Lyceum 2021 | Together Towards Tomorrow
Cornwall has been an active tin and copper mining district since the early Bronze Age
amassing significant archive data that Cornish Lithium has digitised for lithium exploration. This presentation will explain how to import analogue data, digitise it using polylines and vein systems to create an accurate geological model, and show how this reduces risk and exploration costs while enhancing borehole targeting. We’ll compare a predictive pre-drilling model to a proven post-drilling model and explain how unassigned borehole data can be integrated using control points to update interpretations.
Project Geologist, Cornish Lithium
<v ->Hi everyone.

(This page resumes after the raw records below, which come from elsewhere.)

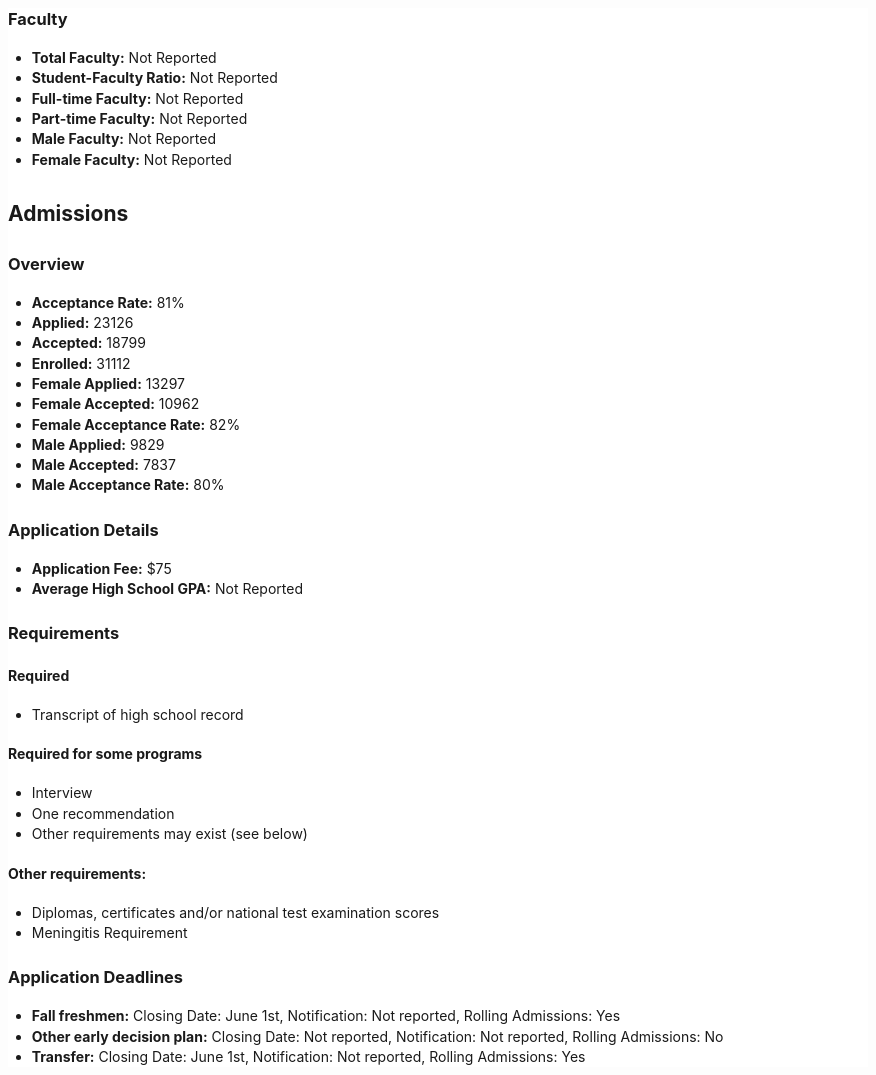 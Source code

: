 ### Faculty

- **Total Faculty:** Not Reported
- **Student-Faculty Ratio:** Not Reported
- **Full-time Faculty:** Not Reported
- **Part-time Faculty:** Not Reported
- **Male Faculty:** Not Reported
- **Female Faculty:** Not Reported

## Admissions

### Overview

- **Acceptance Rate:** 81%
- **Applied:** 23126
- **Accepted:** 18799
- **Enrolled:** 31112
- **Female Applied:** 13297
- **Female Accepted:** 10962
- **Female Acceptance Rate:** 82%
- **Male Applied:** 9829
- **Male Accepted:** 7837
- **Male Acceptance Rate:** 80%

### Application Details

- **Application Fee:** $75
- **Average High School GPA:** Not Reported

### Requirements

#### Required

- Transcript of high school record

#### Required for some programs

- Interview
- One recommendation
- Other requirements may exist (see below)

#### Other requirements:

- Diplomas, certificates and/or national test examination scores
- Meningitis Requirement

### Application Deadlines

- **Fall freshmen:** Closing Date: June 1st, Notification: Not reported, Rolling Admissions: Yes
- **Other early decision plan:** Closing Date: Not reported, Notification: Not reported, Rolling Admissions: No
- **Transfer:** Closing Date: June 1st, Notification: Not reported, Rolling Admissions: Yes
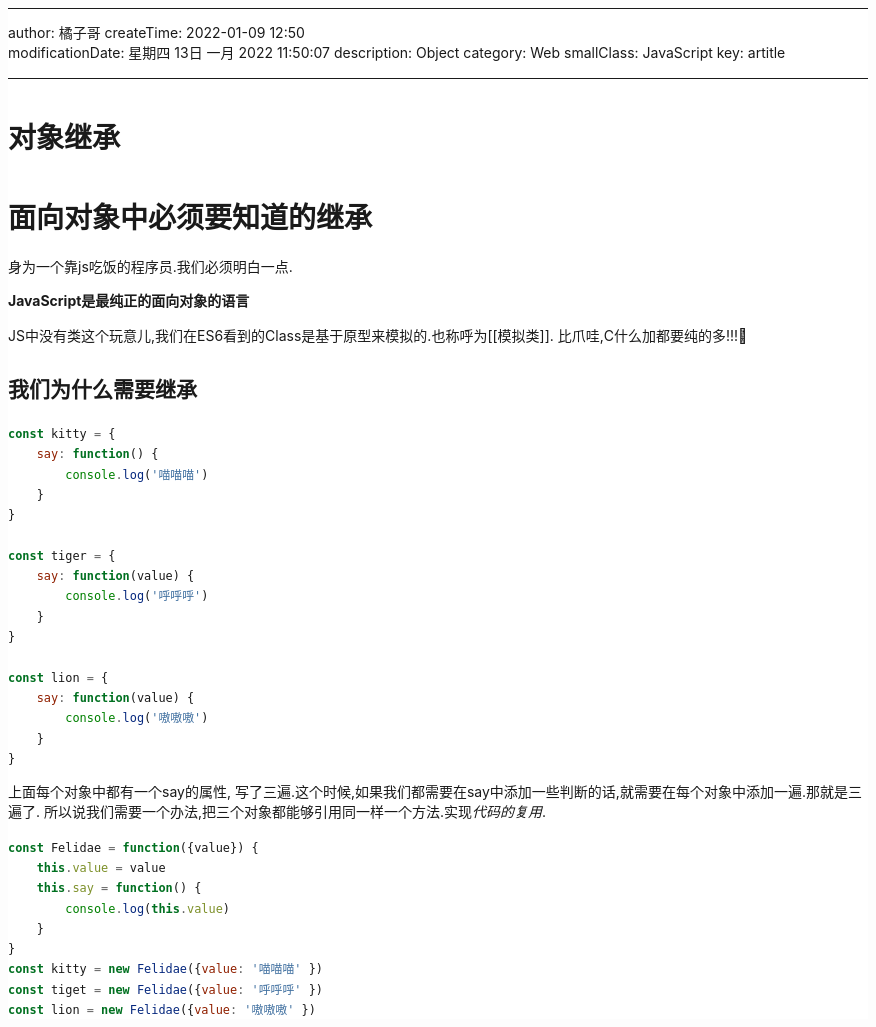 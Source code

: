 


---
author:  橘子哥
createTime: 2022-01-09 12:50  
modificationDate: 星期四 13日 一月 2022 11:50:07
description: Object
category: Web
smallClass: JavaScript
key: artitle

---

# 对象继承
# 面向对象中必须要知道的继承
身为一个靠js吃饭的程序员.我们必须明白一点.

  **JavaScript是最纯正的面向对象的语言**

JS中没有类这个玩意儿,我们在ES6看到的Class是基于原型来模拟的.也称呼为[[模拟类]]. 
比爪哇,C什么加都要纯的多!!!🐶

## 我们为什么需要继承

```js
const kitty = {
	say: function() {
		console.log('喵喵喵')
	}
}

const tiger = {
	say: function(value) {
		console.log('呼呼呼')
	}
}

const lion = {
	say: function(value) {
		console.log('嗷嗷嗷')
	}
}
```

上面每个对象中都有一个say的属性, 写了三遍.这个时候,如果我们都需要在say中添加一些判断的话,就需要在每个对象中添加一遍.那就是三遍了. 所以说我们需要一个办法,把三个对象都能够引用同一样一个方法.实现*代码的复用*.

```js
const Felidae = function({value}) {
	this.value = value
	this.say = function() {
		console.log(this.value)
	}
} 
const kitty = new Felidae({value: '喵喵喵' })
const tiget = new Felidae({value: '呼呼呼' })
const lion = new Felidae({value: '嗷嗷嗷' })
```
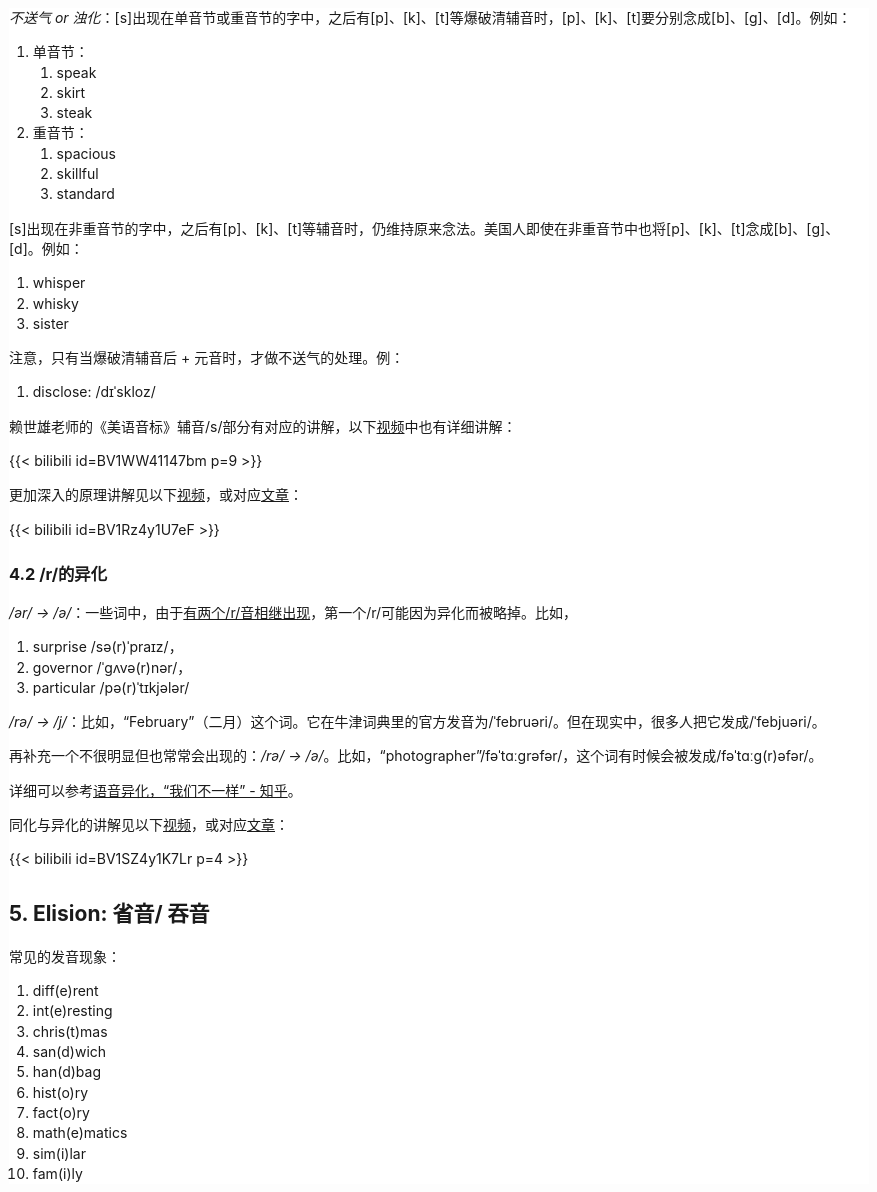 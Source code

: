 *不送气 or 浊化*：[s]出现在单音节或重音节的字中，之后有[p]、[k]、[t]等爆破清辅音时，[p]、[k]、[t]要分别念成[b]、[g]、[d]。例如：

1. 单音节：
   1. speak
   2. skirt
   3. steak
2. 重音节：
   1. spacious
   2. skillful
   3. standard

[s]出现在非重音节的字中，之后有[p]、[k]、[t]等辅音时，仍维持原来念法。美国人即使在非重音节中也将[p]、[k]、[t]念成[b]、[g]、[d]。例如：

1. whisper
2. whisky
3. sister

注意，只有当爆破清辅音后 + 元音时，才做不送气的处理。例：

1. disclose: /dɪˈskloz/

赖世雄老师的《美语音标》辅音/s/部分有对应的讲解，以下[视频](https://www.bilibili.com/video/BV1WW41147bm?p=9)中也有详细讲解：

{{< bilibili id=BV1WW41147bm p=9 >}}

更加深入的原理讲解见以下[视频](https://www.bilibili.com/video/BV1Rz4y1U7eF)，或对应[文章](https://www.yingyutu.com/aspirated)：

{{< bilibili id=BV1Rz4y1U7eF >}}

### 4.2 /r/的异化

*/ər/ → /ə/*：一些词中，由于<u>有两个/r/音相继出现</u>，第一个/r/可能因为异化而被略掉。比如，

1. surprise /sə(r)ˈpraɪz/，
2. governor /ˈɡʌvə(r)nər/，
3. particular /pə(r)ˈtɪkjələr/

*/rə/ → /j/*：比如，“February”（二月）这个词。它在牛津词典里的官方发音为/ˈfebruəri/。但在现实中，很多人把它发成/ˈfebjuəri/。

再补充一个不很明显但也常常会出现的：*/rə/ → /ə/*。比如，“photographer”/fəˈtɑːɡrəfər/，这个词有时候会被发成/fəˈtɑːɡ(r)əfər/。

详细可以参考[语音异化，“我们不一样” - 知乎](https://zhuanlan.zhihu.com/p/52525243)。

同化与异化的讲解见以下[视频](https://www.bilibili.com/video/BV1SZ4y1K7Lr?p=4)，或对应[文章](https://www.yingyutu.com/assimilation)：

{{< bilibili id=BV1SZ4y1K7Lr p=4 >}}

## 5. Elision: 省音/ 吞音

常见的发音现象：

1. diff(e)rent
2. int(e)resting
3. chris(t)mas
4. san(d)wich
5. han(d)bag
6. hist(o)ry
7. fact(o)ry
8. math(e)matics
9. sim(i)lar
10. fam(i)ly
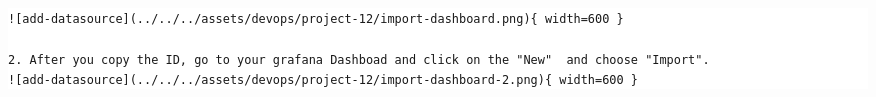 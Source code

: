     ![add-datasource](../../../assets/devops/project-12/import-dashboard.png){ width=600 }

    2. After you copy the ID, go to your grafana Dashboad and click on the "New"  and choose "Import".
    ![add-datasource](../../../assets/devops/project-12/import-dashboard-2.png){ width=600 }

Welcome to my Lyceum 2021</v>
Today I’m going to talk about
how we’ve used Leapfrog Geothermal
to reduce our exploration risk
and enhance our borehole targeting
using historical mining data and polylines
to create vein systems.
Some of the data you see today
is covered by the following disclaimer,
so please feel free to read this within your own time.
So I’m Adam Matthews,
I’m a project geologist at Cornish Lithium
and my primary role is collating historic mining data
to create exploration targets,
and to plant boreholes into these exploration targets.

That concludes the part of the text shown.